As far as pictures, I couldn't find the one I was talking about... But if you go to my website (Link below) you can see a full walk through of my haunt!
.


----------



## chisox100 (Nov 12, 2008)

have a rotisserie cooker with a head being cooked use two rotator motors and a wooden dowel


----------



## IowaGirl (Oct 14, 2008)

Thanks everyone for the input! We are planning to do a rotisserie style human bbq with a bucky. (already have the parts!)

Here's a look at our starter haunt from 2008!

Halloween 2008 pictures by skc515 - Photobucket


----------



## poison (May 12, 2008)

*Twitching Body Bag*

You need to add a Twitching Body Bag as well.

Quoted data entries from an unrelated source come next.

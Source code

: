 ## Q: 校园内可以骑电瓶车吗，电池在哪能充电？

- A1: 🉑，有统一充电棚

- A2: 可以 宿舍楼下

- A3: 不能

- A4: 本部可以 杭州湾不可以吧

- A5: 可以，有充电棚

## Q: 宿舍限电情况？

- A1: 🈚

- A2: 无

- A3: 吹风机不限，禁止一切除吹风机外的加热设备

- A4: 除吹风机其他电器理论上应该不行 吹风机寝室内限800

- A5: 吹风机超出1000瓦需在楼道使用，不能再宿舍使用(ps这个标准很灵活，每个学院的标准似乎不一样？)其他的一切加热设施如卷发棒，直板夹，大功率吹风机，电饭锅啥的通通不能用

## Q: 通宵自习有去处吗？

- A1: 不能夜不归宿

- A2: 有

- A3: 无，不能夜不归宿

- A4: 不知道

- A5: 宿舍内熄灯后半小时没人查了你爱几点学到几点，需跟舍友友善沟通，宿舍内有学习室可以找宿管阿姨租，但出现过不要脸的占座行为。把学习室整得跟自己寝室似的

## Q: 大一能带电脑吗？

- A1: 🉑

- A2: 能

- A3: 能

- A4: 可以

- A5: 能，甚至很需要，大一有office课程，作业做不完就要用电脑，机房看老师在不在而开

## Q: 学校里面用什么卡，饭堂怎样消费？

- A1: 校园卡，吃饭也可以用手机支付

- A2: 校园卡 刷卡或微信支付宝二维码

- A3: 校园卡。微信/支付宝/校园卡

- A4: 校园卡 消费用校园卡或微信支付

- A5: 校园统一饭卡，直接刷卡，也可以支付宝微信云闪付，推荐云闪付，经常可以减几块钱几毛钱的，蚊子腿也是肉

http://poisonprops.com/VideoPages/bodybag.html


----------



## IowaGirl (Oct 14, 2008)

OMFG That's AWESOME! lol A bit out of my budget, but way cool! Lol


----------



## NoahFentz (May 13, 2007)

Other little details that I have added to my rat infested grocery store have been fly tape, hollowed out brown eggs in a jar, old tin food product signs, rubber roach infested meat, body parts wrapped in styrofoam meat packages....


----------



## slywaka1 (Aug 27, 2008)

That twitching bodybag is great! So creepy at the end with the close up of the eye.......

Ana


----------



## RAWR (Apr 4, 2008)

At Knott's Scary Farm they did a slaughter house as one of their mazes. you might want to try checking out a couple videos on youtube http://www.youtube.com/results?search_query=slaughterhouse+knotts&search_type=&aq=f one cool thing they had was one of those meat grinders which was jammed with meat. if you watch one of the videos you'll see what i mean. 
but i think you need to try and make a meet grinder


----------



## Revenant (Mar 17, 2007)

Rawr beat me to it -- meat grinder definitely. That's where I'd put kicking legs is sticking out of the top of a big meat grinder. Yeah it would take a re-design of the legs, they couldn't use the same mechanism as the lying-down variety, but they'd look awesome.


----------



## psyko99 (Jan 11, 2008)

Last year we did a morgue/butcher shop. In the butcher shop I made a sign for the 'specials'.









I was able to print it out poster size and coffee stain it to age it.
Most of the specials were over the heads for the younger crowd, but most of the adults got the joke.


----------



## ededdeddy (May 16, 2007)

Grinder is a must. There is a meat market not far from where I live that advertises "Home Killed Meats" I swear it's the Truth, and its not in country. It's almost in the middle town. Now it isn't large city, but still a good sized town in commuting distance of DC and Baltimore. It always kind of gave me some weird mental pictures. A guy strapped to a chair missing his hands, and somewhere nearby a grill with hands on it. I put that in my yard two years ago.


----------



## fontgeek (Jul 24, 2006)

Maybe do it as a deli/butcher shop, it gives you more room to play.

Fingertip sandwhiches, hand sandwhiches, "FootLong" sandwhiches, pickled eyeballs, lips on a stick, etc.


----------